• Exercise description:
Return, from the lines below, each one that includes the word "default".

• Input records:
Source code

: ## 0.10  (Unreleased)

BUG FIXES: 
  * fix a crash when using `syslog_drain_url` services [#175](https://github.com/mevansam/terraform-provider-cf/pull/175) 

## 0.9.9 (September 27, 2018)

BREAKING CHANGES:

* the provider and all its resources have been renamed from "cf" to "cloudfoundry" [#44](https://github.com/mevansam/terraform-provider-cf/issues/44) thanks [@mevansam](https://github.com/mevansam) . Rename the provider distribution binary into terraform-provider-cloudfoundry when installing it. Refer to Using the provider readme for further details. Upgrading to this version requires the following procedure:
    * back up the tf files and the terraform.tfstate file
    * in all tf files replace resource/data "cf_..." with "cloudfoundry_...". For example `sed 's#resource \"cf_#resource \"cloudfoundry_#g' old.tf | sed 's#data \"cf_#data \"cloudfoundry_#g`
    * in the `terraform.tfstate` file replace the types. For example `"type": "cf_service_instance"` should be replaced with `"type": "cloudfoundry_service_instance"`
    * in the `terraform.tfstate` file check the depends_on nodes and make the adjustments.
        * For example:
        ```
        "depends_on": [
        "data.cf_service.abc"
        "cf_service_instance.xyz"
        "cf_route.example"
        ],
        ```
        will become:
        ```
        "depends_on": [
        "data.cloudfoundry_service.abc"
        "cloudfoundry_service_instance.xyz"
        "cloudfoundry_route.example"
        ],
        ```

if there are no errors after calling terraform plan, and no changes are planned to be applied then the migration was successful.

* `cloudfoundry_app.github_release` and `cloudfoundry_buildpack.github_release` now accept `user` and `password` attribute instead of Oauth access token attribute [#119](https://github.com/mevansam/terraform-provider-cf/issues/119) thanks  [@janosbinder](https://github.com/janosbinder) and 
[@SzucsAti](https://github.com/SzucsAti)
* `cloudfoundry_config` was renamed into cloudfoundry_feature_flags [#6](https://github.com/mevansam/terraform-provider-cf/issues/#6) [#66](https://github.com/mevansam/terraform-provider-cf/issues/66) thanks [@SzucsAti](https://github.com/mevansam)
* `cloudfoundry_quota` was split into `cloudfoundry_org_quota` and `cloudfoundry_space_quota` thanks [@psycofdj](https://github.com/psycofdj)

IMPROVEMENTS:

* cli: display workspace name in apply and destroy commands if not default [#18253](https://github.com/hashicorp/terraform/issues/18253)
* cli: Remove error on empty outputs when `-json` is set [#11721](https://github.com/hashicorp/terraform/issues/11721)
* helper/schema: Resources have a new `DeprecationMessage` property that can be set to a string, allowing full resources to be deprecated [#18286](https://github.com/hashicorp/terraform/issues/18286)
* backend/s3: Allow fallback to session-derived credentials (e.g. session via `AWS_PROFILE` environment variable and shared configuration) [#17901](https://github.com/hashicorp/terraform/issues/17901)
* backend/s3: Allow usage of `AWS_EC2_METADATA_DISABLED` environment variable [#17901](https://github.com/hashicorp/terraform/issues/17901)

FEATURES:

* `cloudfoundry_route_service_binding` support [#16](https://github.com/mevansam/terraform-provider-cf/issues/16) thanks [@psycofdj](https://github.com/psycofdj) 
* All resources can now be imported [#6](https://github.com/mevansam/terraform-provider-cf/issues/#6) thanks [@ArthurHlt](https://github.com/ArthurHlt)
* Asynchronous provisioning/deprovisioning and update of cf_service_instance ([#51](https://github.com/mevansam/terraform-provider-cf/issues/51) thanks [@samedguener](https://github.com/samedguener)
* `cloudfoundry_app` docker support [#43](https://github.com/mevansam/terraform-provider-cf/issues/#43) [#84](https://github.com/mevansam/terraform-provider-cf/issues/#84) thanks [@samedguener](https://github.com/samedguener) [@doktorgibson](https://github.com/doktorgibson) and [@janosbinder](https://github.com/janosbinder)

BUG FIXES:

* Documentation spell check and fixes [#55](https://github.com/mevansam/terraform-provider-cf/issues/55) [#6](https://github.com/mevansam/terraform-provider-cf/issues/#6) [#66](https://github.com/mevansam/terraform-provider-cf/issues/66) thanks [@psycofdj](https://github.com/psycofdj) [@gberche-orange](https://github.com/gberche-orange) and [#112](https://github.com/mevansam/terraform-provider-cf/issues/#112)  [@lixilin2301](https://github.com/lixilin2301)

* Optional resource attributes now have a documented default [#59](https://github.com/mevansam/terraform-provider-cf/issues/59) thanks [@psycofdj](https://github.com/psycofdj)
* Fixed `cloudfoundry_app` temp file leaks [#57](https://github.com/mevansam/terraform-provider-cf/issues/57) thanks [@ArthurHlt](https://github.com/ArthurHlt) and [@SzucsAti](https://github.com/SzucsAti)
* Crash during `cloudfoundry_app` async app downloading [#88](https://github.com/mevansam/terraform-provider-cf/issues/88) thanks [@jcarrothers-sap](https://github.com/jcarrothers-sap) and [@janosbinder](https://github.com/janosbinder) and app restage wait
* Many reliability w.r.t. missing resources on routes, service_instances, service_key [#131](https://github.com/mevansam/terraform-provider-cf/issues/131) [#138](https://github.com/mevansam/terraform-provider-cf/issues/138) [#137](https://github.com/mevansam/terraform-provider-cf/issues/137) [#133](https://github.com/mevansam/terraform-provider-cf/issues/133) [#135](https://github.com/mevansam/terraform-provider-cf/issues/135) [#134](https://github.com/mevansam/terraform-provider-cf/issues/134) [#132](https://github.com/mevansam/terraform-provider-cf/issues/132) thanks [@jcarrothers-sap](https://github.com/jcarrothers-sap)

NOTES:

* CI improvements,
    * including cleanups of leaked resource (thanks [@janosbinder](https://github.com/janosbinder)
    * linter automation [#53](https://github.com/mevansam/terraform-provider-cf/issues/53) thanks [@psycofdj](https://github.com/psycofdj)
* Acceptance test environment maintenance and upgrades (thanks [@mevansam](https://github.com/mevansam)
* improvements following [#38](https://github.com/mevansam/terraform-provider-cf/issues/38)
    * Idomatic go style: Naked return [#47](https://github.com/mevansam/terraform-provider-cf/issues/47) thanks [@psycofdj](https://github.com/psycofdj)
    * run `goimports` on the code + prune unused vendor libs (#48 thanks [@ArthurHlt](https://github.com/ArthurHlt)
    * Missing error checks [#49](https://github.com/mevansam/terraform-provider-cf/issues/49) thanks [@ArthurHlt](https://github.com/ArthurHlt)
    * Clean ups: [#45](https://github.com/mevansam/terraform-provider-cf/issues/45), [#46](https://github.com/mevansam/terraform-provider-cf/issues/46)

• Written solution:
* cli: display workspace name in apply and destroy commands if not default [#18253](https://github.com/hashicorp/terraform/issues/18253)
* Optional resource attributes now have a documented default [#59](https://github.com/mevansam/terraform-provider-cf/issues/59) thanks [@psycofdj](https://github.com/psycofdj)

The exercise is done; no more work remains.